#### Work request
Reproduce exactly the lines of the material beneath, from the line that contains "Translators" to the line that contains "and pointer data)", both included, and no other lines.

· · ·

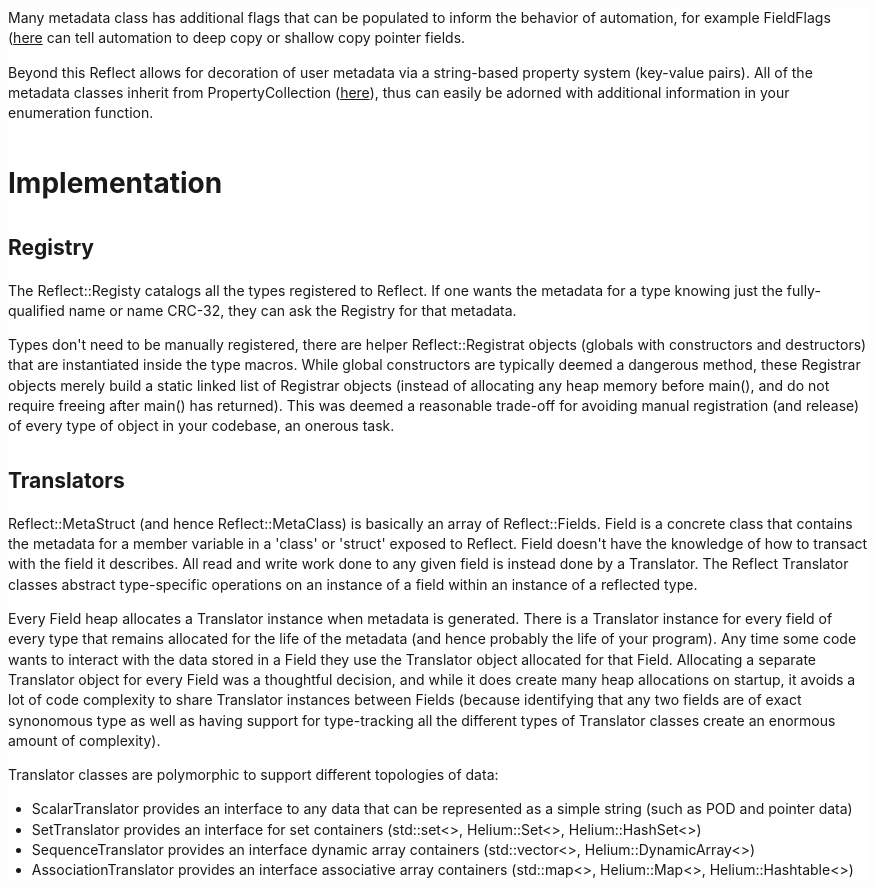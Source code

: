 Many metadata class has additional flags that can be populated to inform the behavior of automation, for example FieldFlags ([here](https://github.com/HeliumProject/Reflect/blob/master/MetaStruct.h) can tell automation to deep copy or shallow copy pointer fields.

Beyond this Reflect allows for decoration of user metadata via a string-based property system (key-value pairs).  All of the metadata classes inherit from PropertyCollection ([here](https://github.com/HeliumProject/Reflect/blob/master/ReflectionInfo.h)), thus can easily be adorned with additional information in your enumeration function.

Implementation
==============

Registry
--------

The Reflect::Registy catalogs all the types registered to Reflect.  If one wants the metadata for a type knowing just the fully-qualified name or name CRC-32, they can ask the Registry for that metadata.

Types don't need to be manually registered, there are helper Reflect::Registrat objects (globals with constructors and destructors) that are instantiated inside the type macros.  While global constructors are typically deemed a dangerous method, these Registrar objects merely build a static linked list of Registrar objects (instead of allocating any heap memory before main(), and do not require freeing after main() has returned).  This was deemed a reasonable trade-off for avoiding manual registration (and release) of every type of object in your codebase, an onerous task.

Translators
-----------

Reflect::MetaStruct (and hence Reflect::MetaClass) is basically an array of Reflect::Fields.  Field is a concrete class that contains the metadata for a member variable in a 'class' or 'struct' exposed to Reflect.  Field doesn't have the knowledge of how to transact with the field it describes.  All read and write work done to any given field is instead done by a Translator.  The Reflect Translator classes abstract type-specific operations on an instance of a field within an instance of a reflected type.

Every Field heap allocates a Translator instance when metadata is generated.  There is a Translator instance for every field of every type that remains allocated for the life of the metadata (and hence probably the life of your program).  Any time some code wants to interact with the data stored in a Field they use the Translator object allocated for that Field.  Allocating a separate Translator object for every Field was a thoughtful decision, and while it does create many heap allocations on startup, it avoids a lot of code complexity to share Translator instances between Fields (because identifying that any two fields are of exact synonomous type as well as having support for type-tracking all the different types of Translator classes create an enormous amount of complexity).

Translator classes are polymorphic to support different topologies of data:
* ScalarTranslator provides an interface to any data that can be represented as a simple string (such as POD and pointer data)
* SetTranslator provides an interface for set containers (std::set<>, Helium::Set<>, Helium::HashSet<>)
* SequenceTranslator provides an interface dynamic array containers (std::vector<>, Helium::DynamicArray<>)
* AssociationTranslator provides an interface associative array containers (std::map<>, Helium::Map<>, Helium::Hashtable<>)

· · ·

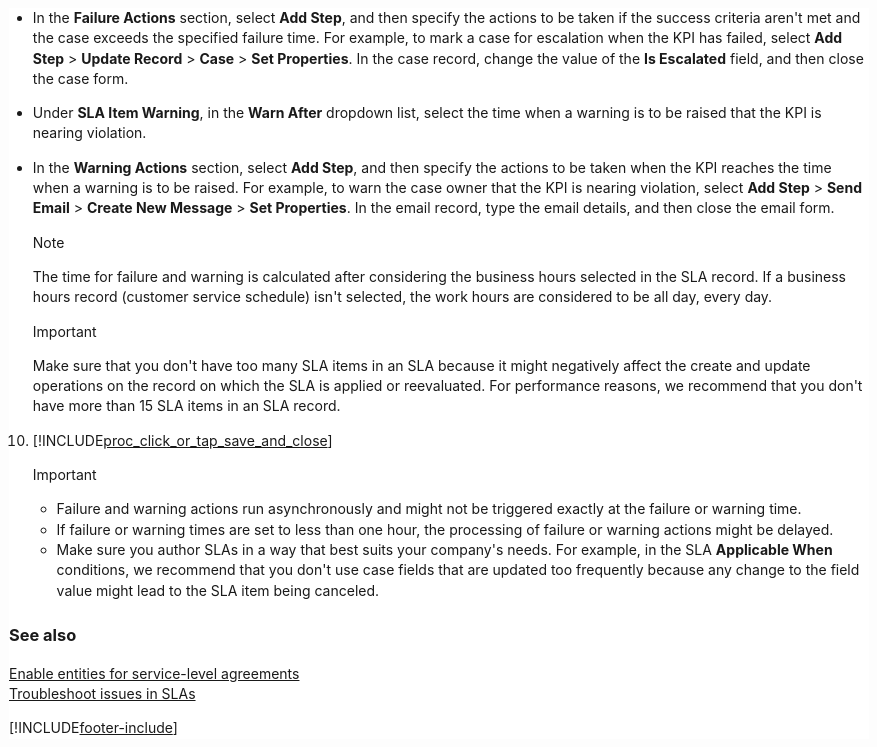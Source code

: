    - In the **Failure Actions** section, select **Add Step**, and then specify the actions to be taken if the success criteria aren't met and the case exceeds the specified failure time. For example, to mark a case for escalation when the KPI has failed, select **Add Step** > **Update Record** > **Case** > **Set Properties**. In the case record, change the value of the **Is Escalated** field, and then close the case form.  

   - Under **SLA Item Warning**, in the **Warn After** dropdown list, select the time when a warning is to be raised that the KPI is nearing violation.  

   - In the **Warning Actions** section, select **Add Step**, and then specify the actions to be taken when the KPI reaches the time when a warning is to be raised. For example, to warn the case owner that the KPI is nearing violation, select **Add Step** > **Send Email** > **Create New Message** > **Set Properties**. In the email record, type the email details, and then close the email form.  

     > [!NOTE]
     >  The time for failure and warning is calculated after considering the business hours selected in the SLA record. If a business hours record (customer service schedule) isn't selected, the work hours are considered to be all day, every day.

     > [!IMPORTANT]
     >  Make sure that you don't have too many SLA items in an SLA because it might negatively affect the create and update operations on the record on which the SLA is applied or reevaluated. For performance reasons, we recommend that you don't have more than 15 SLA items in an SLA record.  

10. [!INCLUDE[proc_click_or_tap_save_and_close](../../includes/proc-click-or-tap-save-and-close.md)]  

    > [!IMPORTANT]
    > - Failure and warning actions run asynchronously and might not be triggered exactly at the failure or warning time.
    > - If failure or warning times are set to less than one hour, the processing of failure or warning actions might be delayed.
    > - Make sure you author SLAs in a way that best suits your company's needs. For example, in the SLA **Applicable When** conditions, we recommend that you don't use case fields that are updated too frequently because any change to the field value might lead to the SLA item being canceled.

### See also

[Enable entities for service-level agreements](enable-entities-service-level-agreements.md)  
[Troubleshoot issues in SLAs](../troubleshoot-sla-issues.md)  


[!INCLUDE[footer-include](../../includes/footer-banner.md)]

· · ·

#### Solution for this problem
Translators
-----------

Reflect::MetaStruct (and hence Reflect::MetaClass) is basically an array of Reflect::Fields.  Field is a concrete class that contains the metadata for a member variable in a 'class' or 'struct' exposed to Reflect.  Field doesn't have the knowledge of how to transact with the field it describes.  All read and write work done to any given field is instead done by a Translator.  The Reflect Translator classes abstract type-specific operations on an instance of a field within an instance of a reflected type.

Every Field heap allocates a Translator instance when metadata is generated.  There is a Translator instance for every field of every type that remains allocated for the life of the metadata (and hence probably the life of your program).  Any time some code wants to interact with the data stored in a Field they use the Translator object allocated for that Field.  Allocating a separate Translator object for every Field was a thoughtful decision, and while it does create many heap allocations on startup, it avoids a lot of code complexity to share Translator instances between Fields (because identifying that any two fields are of exact synonomous type as well as having support for type-tracking all the different types of Translator classes create an enormous amount of complexity).

Translator classes are polymorphic to support different topologies of data:
* ScalarTranslator provides an interface to any data that can be represented as a simple string (such as POD and pointer data)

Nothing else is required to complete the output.